A young officer says to his partner, “This is the third house this week. How are we going to catch this guy?”
The silver haired officer smirks, “To catch a thief you have to think like one.” The camera immediately fades to a pulse pounding montage of magnifying glasses, furious typing, and exasperated sighs.
We’ve all seen this in the movies and heard this sentiment. But how does it apply to financial success? It’s simple! (No, it’s not to go around burglarizing homes.) If you want to be a millionaire start by thinking like one. Entrepreneurs like Jack Ma, Richard Branson, and Elon Musk all share a similar mindset—one dedicated to growth.
Carol Dweck, a professor of Psychology at Stanford University, states there are two kinds of mindsets. One is the growth mindset and the other is a fixed mindset. To best understand the difference between each, imagine two kids, Walter and Sky.
Walter wants to make more money so he starts a business. His business is slow to start and he makes several colossal mistakes. Despite this he doesn’t give up. Walter finds a mentor, business partners, and distributors. He constantly asks for feedback every step of the way. He soon gets his product into all parts of the country and people can’t stop talking about him. Walter achieves an empire of success and sleeps on stacks of cash. Comfortable right?
Sky is different.
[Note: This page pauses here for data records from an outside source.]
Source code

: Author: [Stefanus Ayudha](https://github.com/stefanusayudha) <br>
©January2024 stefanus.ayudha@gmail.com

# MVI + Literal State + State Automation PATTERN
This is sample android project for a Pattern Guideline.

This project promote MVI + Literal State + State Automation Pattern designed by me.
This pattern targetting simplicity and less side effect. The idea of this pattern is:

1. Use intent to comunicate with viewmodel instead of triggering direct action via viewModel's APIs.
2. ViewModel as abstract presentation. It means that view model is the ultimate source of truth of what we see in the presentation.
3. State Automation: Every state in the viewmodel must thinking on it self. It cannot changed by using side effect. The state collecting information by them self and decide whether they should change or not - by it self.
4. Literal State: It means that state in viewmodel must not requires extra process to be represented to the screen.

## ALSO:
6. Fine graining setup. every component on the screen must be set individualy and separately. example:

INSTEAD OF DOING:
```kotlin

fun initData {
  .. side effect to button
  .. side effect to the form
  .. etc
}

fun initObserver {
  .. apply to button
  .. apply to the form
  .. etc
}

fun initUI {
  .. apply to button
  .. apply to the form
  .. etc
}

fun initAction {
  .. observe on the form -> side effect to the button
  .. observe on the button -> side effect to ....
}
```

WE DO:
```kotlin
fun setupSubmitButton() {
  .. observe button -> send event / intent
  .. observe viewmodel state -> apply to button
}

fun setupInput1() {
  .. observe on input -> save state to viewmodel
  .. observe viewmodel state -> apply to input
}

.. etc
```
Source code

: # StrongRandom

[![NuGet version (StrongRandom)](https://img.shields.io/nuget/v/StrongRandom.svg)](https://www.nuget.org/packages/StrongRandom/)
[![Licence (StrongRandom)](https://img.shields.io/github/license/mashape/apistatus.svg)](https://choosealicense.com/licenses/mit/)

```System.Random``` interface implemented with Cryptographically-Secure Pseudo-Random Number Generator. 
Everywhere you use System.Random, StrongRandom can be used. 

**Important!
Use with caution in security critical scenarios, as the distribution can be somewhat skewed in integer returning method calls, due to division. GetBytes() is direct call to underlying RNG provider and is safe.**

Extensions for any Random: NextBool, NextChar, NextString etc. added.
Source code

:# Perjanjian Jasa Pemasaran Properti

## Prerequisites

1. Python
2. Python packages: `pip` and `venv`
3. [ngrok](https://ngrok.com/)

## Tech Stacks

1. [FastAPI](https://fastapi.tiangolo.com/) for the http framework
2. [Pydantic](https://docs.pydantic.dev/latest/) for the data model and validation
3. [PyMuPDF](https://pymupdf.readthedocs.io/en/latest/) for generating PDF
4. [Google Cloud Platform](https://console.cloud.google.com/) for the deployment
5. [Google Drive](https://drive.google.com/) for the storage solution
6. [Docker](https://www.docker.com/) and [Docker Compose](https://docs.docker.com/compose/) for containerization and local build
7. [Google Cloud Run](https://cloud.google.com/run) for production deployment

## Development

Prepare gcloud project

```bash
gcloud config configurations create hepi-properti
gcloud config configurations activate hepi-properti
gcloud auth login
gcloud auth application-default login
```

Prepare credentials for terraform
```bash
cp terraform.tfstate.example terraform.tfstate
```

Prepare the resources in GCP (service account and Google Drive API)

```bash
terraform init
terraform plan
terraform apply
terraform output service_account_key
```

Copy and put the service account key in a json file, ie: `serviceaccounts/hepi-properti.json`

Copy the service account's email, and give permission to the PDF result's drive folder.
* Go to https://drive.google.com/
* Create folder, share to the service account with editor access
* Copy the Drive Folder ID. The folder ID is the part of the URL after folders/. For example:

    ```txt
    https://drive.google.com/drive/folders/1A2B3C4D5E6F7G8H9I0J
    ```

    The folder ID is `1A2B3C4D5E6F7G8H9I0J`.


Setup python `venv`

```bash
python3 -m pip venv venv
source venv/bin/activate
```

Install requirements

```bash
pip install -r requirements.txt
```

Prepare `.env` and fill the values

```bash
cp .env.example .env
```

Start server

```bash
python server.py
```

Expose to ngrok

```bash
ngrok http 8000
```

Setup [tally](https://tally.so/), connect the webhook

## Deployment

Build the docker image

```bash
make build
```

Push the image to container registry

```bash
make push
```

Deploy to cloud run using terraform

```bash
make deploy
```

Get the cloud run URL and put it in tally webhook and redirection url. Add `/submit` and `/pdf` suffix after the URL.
She wants to make more money too, but she’s too afraid to start a business. She says it’s too hard, costs a lot of money, and doesn’t have any way to learn. She sees Walter’s success and feels threatened. At work when she receives constructive criticism she takes it personally. Although there’s an opportunity for a promotion she doesn’t put in the effort because she believes the company will never be able to pay her what she wants. Hopefully this doesn’t sound like you!
Grow like Walter, or stay stunted like Sky? I really want to sleep on stacks of cash, so I’d opt to be more like Walter. Carol Dweck would say that Walter possesses a growth mindset, while Sky has a fixed mindset. In other words, Walter is the kind of guy who takes on challenges, he perseveres through the obstacles, invites feedback, and looks at other’s successes as inspiration. Sky is the exact opposite. She avoids difficult situations, gives up before trying, cannot take criticism, and fears other’s achievements.
The lesson here is don’t be like Sky! Develop a growth mindset, all it takes is a little work. Here are a few helpful tips to get you started:
- See your failures as opportunities to learn.
- Try something new even if you’re scared.
- Focus on the process, not just the result.
- When you receive criticism realize someone is trying to help you, not hurt you.
- Stay persistent!
It doesn’t mean if you do all this you’ll instantly end up rich. Sorry, that’s just not how it works. However, in the long run you’ll be equipped to take advantage of every opportunity. The slightest setback won’t deter you. Above all, you will love the challenges because you’ll see how they shape you.